Georges Troisfontaines (/fr/; 19 November 1919 – 1 February 2007) was the founder of the World Press agency, and one of the co-authors of the series Buck Danny.

After his first work for the Franco-Belgian comics magazine Spirou before World War II, in which he published strips in relation to aviation, he created in the 1940s the World Press agency. This Belgian agency provided Spirou magazine with comics, and employed at that time several authors of comics series including Jean Graton, Eddy Paape, Jijé, Victor Hubinon and Jean-Michel Charlier. Troisfontaines suggested that the latter two artists get associated. Together, Hubinon and Charlier published L’agonie du Bismarck in 1946 and Les Japs attaquent in 1947 in Spirou. The eponymous hero of Buck Danny starts out as an engineer in the air force. Georges Troisfontaines was the scriptwriter of the first thirteen strips, then Charlier took over. In 1996 a trial between Georges Troisfontaines against Charlier's rights took place, which allowed him to be recognized as a co-author of the series.

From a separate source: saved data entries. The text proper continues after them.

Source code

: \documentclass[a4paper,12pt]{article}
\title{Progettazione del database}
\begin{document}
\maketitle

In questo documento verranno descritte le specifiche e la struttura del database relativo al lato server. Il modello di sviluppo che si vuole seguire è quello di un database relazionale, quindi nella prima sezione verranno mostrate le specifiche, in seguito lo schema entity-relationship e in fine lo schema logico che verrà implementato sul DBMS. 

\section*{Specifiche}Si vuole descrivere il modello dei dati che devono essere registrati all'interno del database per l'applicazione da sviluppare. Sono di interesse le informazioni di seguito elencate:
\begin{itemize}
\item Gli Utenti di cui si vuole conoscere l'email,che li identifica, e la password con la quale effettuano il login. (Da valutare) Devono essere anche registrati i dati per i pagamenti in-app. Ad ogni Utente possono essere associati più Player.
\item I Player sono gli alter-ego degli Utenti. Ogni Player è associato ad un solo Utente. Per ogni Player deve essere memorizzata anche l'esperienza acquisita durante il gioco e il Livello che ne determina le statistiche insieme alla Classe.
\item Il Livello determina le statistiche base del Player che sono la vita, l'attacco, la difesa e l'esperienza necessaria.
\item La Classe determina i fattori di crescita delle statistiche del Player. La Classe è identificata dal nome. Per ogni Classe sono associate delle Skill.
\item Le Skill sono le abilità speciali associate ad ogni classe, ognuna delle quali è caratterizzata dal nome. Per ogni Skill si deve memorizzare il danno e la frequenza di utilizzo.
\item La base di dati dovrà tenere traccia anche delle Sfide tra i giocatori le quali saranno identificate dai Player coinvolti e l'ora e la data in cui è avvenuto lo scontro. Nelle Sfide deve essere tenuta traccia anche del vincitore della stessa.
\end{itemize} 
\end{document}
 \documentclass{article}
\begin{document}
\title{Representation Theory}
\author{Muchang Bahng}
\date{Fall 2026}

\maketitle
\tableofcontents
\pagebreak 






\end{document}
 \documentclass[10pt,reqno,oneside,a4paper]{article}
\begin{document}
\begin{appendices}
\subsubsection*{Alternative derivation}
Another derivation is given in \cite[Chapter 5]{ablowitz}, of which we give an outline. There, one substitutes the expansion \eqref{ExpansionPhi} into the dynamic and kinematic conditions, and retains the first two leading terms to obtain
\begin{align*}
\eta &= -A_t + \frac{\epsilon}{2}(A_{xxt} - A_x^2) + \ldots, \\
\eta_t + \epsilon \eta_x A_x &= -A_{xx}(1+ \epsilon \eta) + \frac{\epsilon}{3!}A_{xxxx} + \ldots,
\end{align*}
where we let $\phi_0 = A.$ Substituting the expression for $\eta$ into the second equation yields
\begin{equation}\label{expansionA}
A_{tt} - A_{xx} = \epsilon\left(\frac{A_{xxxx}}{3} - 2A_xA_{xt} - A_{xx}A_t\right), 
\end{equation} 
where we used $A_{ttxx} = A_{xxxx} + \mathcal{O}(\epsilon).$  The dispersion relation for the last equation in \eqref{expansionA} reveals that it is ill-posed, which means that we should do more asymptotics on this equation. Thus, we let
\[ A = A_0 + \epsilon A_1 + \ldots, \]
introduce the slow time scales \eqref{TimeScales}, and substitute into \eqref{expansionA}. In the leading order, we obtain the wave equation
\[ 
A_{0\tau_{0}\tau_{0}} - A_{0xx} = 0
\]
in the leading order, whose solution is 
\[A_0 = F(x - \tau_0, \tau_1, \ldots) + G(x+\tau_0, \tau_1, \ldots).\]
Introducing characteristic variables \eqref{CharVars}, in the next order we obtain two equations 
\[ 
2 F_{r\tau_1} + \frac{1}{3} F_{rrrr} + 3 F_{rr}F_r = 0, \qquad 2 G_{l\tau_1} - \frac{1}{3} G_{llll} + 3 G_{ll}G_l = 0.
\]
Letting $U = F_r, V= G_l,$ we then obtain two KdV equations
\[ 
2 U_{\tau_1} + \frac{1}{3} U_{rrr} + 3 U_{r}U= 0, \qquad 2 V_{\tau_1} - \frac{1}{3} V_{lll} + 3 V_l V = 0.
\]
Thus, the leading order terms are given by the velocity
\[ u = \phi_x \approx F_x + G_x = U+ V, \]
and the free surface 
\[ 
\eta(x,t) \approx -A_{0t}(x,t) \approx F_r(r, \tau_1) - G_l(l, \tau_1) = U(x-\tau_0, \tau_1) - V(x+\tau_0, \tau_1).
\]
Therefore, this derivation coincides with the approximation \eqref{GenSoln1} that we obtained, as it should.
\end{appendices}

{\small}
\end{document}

Georges Troisfontaines also made possible the collaboration between René Goscinny and Albert Uderzo in 1950, when Goscinny became the leader of the World Press' subsidiary in Paris. He met Uderzo, with whom he created the series Jehan Pistolet, Oumpah-pah and Astérix.

In 1956, a grave argument occurred at the World Press. Some comics authors of the agency decided to join to sign a draft to defend their job. In particular, the authors wanted to retain the rights to their characters. At that time publishers could freely grant the making of a series to any other authors. In the face of this rebellion, Georges Troisfantaines decided to fire René Goscinny, seen as the leader of the movement. Jean-Michel Charlier and Uderzo decided to deliberately leave the agency and founded, together with Goscinny, first the competing Édifrance agency, and then the Pilote magazine.